Наконец, простоволосый мужик в рваном зипуне подвёл за уздечку к крыльцу серого в яблоках коня под стареньким потёртым седлом. Жеребец нервно и зло взбрыкивал задними ногами и недоверчиво косил на Петьку лилово-аметистовым глазом.
– Молодой он ещё, барин, – шмыгая длинным вислым носом, принялся смущённо оправдываться мужик. – Зато шустрый. Очень бойко ходит рысью. А, вот, галопа совсем не любит, сразу начинает крутиться на месте – что та китайская юла…
«Да, похоже, что я серьёзно влип», – запечалился Пётр. – «Что теперь делать, а? Может, ну его совсем? Типа – отказаться? Мол, конь плохой и уродливый, то есть, не достойный благородного седока? Даже галопом не ходит…».

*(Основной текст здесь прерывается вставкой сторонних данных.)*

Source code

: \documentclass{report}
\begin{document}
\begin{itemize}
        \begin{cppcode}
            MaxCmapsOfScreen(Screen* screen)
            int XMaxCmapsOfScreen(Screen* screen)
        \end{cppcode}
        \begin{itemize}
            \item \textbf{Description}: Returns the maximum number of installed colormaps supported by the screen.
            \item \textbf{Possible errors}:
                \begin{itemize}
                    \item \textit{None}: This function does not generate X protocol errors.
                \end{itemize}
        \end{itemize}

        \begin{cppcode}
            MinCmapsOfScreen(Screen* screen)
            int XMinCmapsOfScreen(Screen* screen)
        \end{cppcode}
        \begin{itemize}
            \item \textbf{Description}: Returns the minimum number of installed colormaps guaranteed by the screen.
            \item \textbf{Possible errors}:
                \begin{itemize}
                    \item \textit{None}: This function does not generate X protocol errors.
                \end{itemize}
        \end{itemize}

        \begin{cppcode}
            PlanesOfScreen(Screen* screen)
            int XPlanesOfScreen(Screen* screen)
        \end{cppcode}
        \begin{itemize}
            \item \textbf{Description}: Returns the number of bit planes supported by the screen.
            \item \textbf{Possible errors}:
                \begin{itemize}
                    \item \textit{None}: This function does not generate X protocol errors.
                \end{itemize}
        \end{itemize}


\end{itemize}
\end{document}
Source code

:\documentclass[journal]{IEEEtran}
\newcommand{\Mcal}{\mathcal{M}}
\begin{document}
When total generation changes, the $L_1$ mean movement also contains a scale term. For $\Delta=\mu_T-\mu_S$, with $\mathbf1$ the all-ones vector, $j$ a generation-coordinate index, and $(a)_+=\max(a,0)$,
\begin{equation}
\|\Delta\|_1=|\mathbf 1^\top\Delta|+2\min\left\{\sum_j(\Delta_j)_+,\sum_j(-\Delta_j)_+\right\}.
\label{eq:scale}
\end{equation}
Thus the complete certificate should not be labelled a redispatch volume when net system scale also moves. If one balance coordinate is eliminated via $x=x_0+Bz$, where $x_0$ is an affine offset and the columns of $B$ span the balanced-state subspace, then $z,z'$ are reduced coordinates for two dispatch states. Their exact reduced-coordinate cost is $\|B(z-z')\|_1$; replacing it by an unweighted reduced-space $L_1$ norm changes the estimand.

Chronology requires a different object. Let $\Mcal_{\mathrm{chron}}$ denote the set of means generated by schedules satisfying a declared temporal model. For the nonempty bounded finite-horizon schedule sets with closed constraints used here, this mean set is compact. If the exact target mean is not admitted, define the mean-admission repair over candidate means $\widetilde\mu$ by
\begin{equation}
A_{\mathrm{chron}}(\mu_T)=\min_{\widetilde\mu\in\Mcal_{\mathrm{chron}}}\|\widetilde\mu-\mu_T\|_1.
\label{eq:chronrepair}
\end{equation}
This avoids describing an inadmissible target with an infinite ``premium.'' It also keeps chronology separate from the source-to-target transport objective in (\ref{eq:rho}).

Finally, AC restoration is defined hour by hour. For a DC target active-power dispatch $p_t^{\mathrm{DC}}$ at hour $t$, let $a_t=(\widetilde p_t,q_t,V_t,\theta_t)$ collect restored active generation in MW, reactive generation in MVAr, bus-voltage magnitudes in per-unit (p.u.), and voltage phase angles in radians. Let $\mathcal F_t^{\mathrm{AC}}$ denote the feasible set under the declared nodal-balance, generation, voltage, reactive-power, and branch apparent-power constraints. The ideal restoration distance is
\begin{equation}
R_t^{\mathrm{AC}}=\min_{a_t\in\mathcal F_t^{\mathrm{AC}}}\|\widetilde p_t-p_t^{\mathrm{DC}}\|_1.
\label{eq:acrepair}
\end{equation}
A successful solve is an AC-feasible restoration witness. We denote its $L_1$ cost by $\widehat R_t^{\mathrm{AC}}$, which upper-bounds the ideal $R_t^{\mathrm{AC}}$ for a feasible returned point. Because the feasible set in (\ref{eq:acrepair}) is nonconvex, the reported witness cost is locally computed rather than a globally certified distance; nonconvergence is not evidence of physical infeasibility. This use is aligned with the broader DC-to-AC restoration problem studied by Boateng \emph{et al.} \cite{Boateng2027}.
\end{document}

– Тише! Тише! – раздалось сбоку, и из-за угла избы, тяжело опираясь на чёрный костыль, показался юродивый. – Куда торопитесь, детишки? Не полагается так! Не полагается…. Сейчас я поговорю с жеребчиком. Успокою. Приласкаю. Договорюсь…

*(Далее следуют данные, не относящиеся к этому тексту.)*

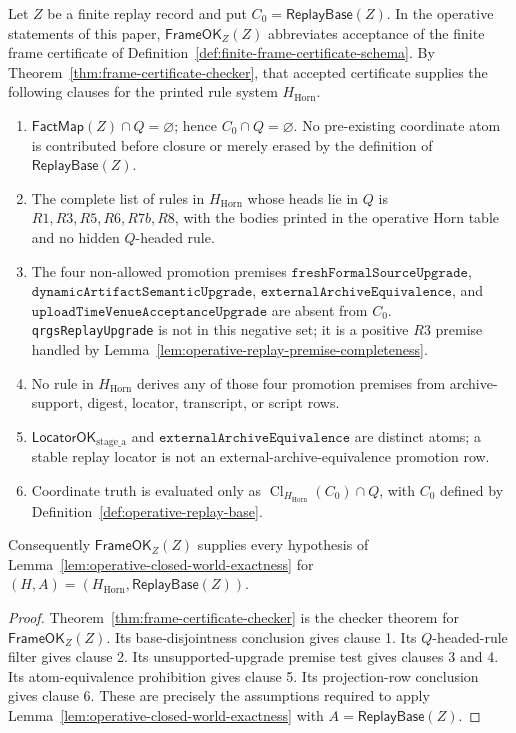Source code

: \documentclass[runningheads]{llncs}
\newcommand{\LocatorOKstageA}{\mathsf{LocatorOK}_{\mathrm{stage\_a}}}
\newcommand{\FactMap}{\mathsf{FactMap}}
\newcommand{\ReplayBase}{\mathsf{ReplayBase}}
\newcommand{\FrameOKZ}{\mathsf{FrameOK}_{Z}}
\newcommand{\HHorn}{H_{\mathrm{Horn}}}
\newcommand{\ClHHorn}{\operatorname{Cl}_{\HHorn}}
\begin{document}
\begin{lemma}
\label{lem:operative-frame-expansion}
Let \(Z\) be a finite replay record and put \(C_0=\ReplayBase(Z)\).  In the
operative statements of this paper, \(\FrameOKZ(Z)\) abbreviates acceptance of
the finite frame certificate of
Definition~\ref{def:finite-frame-certificate-schema}.  By
Theorem~\ref{thm:frame-certificate-checker}, that accepted certificate supplies
the following clauses for the printed rule system \(\HHorn\).
\begin{enumerate}
\item \(\FactMap(Z)\cap Q=\varnothing\); hence
\(C_0\cap Q=\varnothing\).  No pre-existing coordinate atom is contributed
before closure or merely erased by the definition of \(\ReplayBase(Z)\).
\item The complete list of rules in \(\HHorn\) whose heads lie in
\(Q\) is \(R1,R3,R5,R6,R7b,R8\), with the bodies printed in the operative Horn
table and no hidden \(Q\)-headed rule.
\item The four non-allowed promotion premises
\(\texttt{freshFormalSourceUpgrade}\),
\(\texttt{dynamicArtifactSemanticUpgrade}\),
\(\texttt{externalArchiveEquivalence}\), and
\(\texttt{uploadTimeVenueAcceptanceUpgrade}\) are absent from \(C_0\).
\texttt{qrgsReplayUpgrade} is not in this negative set; it is a positive \(R3\)
premise handled by Lemma~\ref{lem:operative-replay-premise-completeness}.
\item No rule in \(\HHorn\) derives any of those four promotion
premises from archive-support, digest, locator, transcript, or script rows.
\item \(\LocatorOKstageA\) and
\(\texttt{externalArchiveEquivalence}\) are distinct atoms; a stable replay
locator is not an external-archive-equivalence promotion row.
\item Coordinate truth is evaluated only as
\(\ClHHorn(C_0)\cap Q\), with \(C_0\) defined by
Definition~\ref{def:operative-replay-base}.
\end{enumerate}
Consequently \(\FrameOKZ(Z)\) supplies every hypothesis of
Lemma~\ref{lem:operative-closed-world-exactness} for
\((H,A)=(\HHorn,\ReplayBase(Z))\).
\end{lemma}

\begin{proof}
Theorem~\ref{thm:frame-certificate-checker} is the checker theorem for
\(\FrameOKZ(Z)\).  Its base-disjointness conclusion gives clause 1.  Its
\(Q\)-headed-rule filter gives clause 2.  Its unsupported-upgrade premise test
gives clauses 3 and 4.  Its atom-equivalence prohibition gives clause 5.  Its
projection-row conclusion gives clause 6.  These are precisely the assumptions
required to apply Lemma~\ref{lem:operative-closed-world-exactness} with
\(A=\ReplayBase(Z)\).
\end{proof}
\end{document}
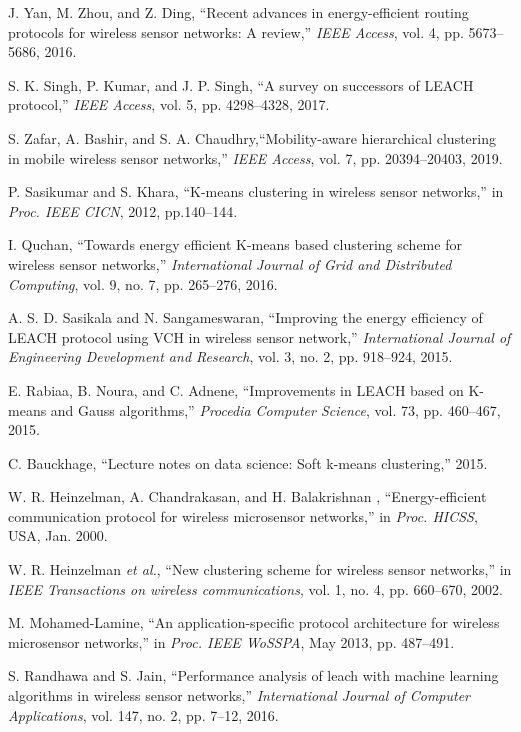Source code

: \documentclass[journal,twoside,web]{ieeecolor}
\begin{document}
\begin{thebibliography}{00}
 J. Yan, M. Zhou, and Z. Ding, ``Recent advances in energy-efficient routing protocols for wireless sensor networks: A review,'' \emph{IEEE Access}, vol. 4, pp. 5673--5686, 2016.

 S. K. Singh, P. Kumar, and J. P. Singh, ``A survey on successors of LEACH protocol,'' \emph{IEEE Access}, vol. 5, pp. 4298--4328, 2017.

 S. Zafar, A. Bashir, and  S. A. Chaudhry,``Mobility-aware hierarchical clustering in mobile wireless sensor networks,'' \emph{IEEE Access}, vol. 7, pp. 20394--20403, 2019.

 P. Sasikumar and S. Khara, ``K-means clustering in wireless sensor networks,'' in \emph{Proc. IEEE CICN}, 2012, pp.140--144.

 I. Quchan, ``Towards energy efficient K-means based clustering scheme for wireless sensor networks,'' \emph{International Journal of Grid and Distributed Computing}, vol. 9, no. 7, pp. 265--276, 2016.

 A. S. D. Sasikala and N. Sangameswaran, ``Improving the energy efficiency of LEACH protocol using VCH in wireless sensor network,'' \emph{International Journal of Engineering Development and Research}, vol. 3, no. 2, pp. 918--924, 2015.

  E. Rabiaa, B. Noura, and C. Adnene, ``Improvements in LEACH based on K-means and Gauss algorithms,'' \emph{Procedia Computer Science}, vol. 73, pp. 460--467, 2015.

  C. Bauckhage, ``Lecture notes on data science: Soft k-means clustering,'' 2015.

 W. R. Heinzelman, A. Chandrakasan, and H. Balakrishnan , ``Energy-efficient communication protocol for wireless microsensor networks,'' in \emph{Proc. HICSS}, USA, Jan. 2000.


 W. R. Heinzelman \emph{et al.}, ``New clustering scheme for wireless sensor networks,'' in \emph{IEEE Transactions on wireless communications}, vol. 1, no. 4, pp. 660--670, 2002.

 M. Mohamed-Lamine, ``An application-specific protocol architecture for wireless microsensor networks,'' in \emph{Proc. IEEE WoSSPA}, May 2013, pp. 487--491.

 S. Randhawa and S. Jain, ``Performance analysis of leach with machine learning algorithms in wireless sensor networks,'' \emph{International Journal of Computer Applications}, vol. 147, no. 2, pp.
7--12, 2016.


\end{thebibliography}
\end{document}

– Шёл бы ты, Вьюга, по своим делам, – неуверенно предложил мужик, вопросительно косясь на Петра, а усмотрев его согласный кивок головой, резко поменял тон: – Конечно, побеседуй, старинушка! Орлик, он страсть как любит душевные разговоры. Млеет, прямо…. Вот тебе уздечка, держи! А я, чтобы не мешать, отойду в сторонку…
Конь доверчиво положил юродивому голову на плечо, а тот что-то размеренно зашептал в заиндевевшее ухо. Через две-три минуты Вьюга чуть отстранился, достал из кармана своей хламиды-рванины кусок серого хлеба, поднёс к конской морде. Жеребец радостно заржал и с видимым удовольствием, смешно перебирая мягкими губами, принялся жевать предложенное угощение, роняя хлебные крошки по сторонам.

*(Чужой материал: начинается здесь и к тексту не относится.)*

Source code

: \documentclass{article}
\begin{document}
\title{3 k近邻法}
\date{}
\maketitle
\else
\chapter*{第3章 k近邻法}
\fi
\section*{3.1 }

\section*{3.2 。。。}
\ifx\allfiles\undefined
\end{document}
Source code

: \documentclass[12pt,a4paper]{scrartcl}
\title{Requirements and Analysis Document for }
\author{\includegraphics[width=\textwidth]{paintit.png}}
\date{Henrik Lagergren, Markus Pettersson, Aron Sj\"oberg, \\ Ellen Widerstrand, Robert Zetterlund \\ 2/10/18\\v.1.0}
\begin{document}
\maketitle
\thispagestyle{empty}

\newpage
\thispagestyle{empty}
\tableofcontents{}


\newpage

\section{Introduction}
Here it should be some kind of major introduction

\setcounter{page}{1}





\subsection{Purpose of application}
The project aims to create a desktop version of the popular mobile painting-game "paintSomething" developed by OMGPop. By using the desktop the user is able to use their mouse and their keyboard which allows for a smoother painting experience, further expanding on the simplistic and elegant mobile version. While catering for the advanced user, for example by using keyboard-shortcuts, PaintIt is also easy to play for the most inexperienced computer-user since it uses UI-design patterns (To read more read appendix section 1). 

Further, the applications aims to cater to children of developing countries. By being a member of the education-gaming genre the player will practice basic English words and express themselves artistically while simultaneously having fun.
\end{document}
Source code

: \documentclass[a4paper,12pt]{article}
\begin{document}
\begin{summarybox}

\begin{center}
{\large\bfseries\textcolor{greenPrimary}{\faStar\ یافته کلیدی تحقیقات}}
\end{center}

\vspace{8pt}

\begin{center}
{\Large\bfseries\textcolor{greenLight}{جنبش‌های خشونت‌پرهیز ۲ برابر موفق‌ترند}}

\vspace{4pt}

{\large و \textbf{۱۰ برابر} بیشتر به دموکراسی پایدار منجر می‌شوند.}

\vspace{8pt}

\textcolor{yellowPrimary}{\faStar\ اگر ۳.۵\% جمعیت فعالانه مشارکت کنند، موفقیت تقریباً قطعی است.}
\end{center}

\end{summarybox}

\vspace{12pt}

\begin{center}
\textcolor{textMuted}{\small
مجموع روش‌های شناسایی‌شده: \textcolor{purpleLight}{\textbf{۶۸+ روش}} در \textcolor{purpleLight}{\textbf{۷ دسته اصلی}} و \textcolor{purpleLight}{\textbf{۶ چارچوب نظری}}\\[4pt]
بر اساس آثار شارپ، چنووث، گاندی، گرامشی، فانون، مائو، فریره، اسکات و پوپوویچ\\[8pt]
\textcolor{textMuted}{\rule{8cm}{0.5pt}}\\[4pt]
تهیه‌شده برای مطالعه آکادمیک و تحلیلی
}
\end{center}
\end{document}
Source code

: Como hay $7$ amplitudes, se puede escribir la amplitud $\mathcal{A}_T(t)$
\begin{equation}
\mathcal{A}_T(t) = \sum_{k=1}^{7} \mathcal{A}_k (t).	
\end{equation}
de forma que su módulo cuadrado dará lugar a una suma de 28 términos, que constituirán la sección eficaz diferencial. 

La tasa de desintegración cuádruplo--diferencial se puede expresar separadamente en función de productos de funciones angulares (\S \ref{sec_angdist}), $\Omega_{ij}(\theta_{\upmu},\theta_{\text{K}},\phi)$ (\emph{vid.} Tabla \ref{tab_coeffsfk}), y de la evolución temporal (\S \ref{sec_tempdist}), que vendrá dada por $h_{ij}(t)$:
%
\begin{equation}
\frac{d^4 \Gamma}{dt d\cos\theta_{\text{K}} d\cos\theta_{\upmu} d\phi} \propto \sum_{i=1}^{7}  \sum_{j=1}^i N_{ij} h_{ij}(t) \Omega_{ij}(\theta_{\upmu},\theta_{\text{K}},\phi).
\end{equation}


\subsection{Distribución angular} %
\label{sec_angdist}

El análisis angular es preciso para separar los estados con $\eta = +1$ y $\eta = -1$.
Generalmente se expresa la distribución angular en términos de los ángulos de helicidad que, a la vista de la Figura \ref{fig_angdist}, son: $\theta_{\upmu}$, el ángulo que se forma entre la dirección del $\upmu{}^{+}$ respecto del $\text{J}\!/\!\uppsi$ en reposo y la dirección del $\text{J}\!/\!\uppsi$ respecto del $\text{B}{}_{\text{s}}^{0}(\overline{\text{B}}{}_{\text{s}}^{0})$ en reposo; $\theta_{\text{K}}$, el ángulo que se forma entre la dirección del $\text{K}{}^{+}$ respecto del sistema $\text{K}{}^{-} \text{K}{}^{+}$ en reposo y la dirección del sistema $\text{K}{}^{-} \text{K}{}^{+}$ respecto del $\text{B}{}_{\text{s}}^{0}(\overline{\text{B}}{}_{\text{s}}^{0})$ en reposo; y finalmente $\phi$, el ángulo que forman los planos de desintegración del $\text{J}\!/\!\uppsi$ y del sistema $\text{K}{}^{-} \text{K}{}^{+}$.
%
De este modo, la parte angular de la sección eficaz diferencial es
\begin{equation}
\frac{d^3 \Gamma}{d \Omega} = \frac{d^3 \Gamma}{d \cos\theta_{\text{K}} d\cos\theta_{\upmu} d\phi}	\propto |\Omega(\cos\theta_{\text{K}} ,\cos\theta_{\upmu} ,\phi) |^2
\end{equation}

– Вот и всё, – по-доброму усмехнулся юродивый. – Орлик будет вести себя хорошо. Он мне твёрдо пообещал. Садись, Странник! У тебя всё получится, не сомневайся. Счастливой дороги!
Пётр ухватился ладонью левой руки за луку седла, вдел гусарский ботик в широкое стремя, приподнялся над землёй, точнее, над снегом, занося другую ногу…. Раз! И оказался в седле…. После этого он правой рукой подхватил уздечку, слегка натянул, каблуками ботиков легко коснулся конских боков и браво скомандовал:
– Вперёд, Орлик! – не сдержался и уже на полном скаку завопил, подражая американским ковбоям: – Й-о-хо-хо!
– Князю и княгине передавай привет! – долетел далёкий голос Вьюги.
Он ходко, почти не понукая жеребца, ехал по дороге, вернее, по широкой наезженной тропе в снегу, ведущей к заветному холму. Орлик шёл размеренной рысью, время от времени, сугубо по собственной инициативе переходя на галоп. Было безветренно, заметно холодало, иногда сквозь рваные серые облака проглядывало, подмигивая недоверчиво и тревожно, скупое зимнее солнышко.
«Напрасно я ввязался в эту авантюру», – подумал Петька, имея в виду своё повторное посещение 1812-го года. – «В насквозь авантюрную и невероятную авантюру. Чего мне, спрашивается, не сиделось в уютном и, безусловно, в очень комфортном двадцать первом веке? Ах, да, эти лазорево-синие, бесконечно печальные и загадочные глаза…. Такие в двадцать первом веке уже не встречаются. Это чистая правда. Ради таких волшебно-неземных глаз можно запросто нырнуть и в более суровые Времена. Например, в эпоху отвязанных и кровавых динозавров. Или же в Средние века, где вовсю пылают яркие костры безжалостной Инквизиции…. А каким же это князю и княгине я должен передать привет от юродивого? Очередная загадка, блин гусарский…».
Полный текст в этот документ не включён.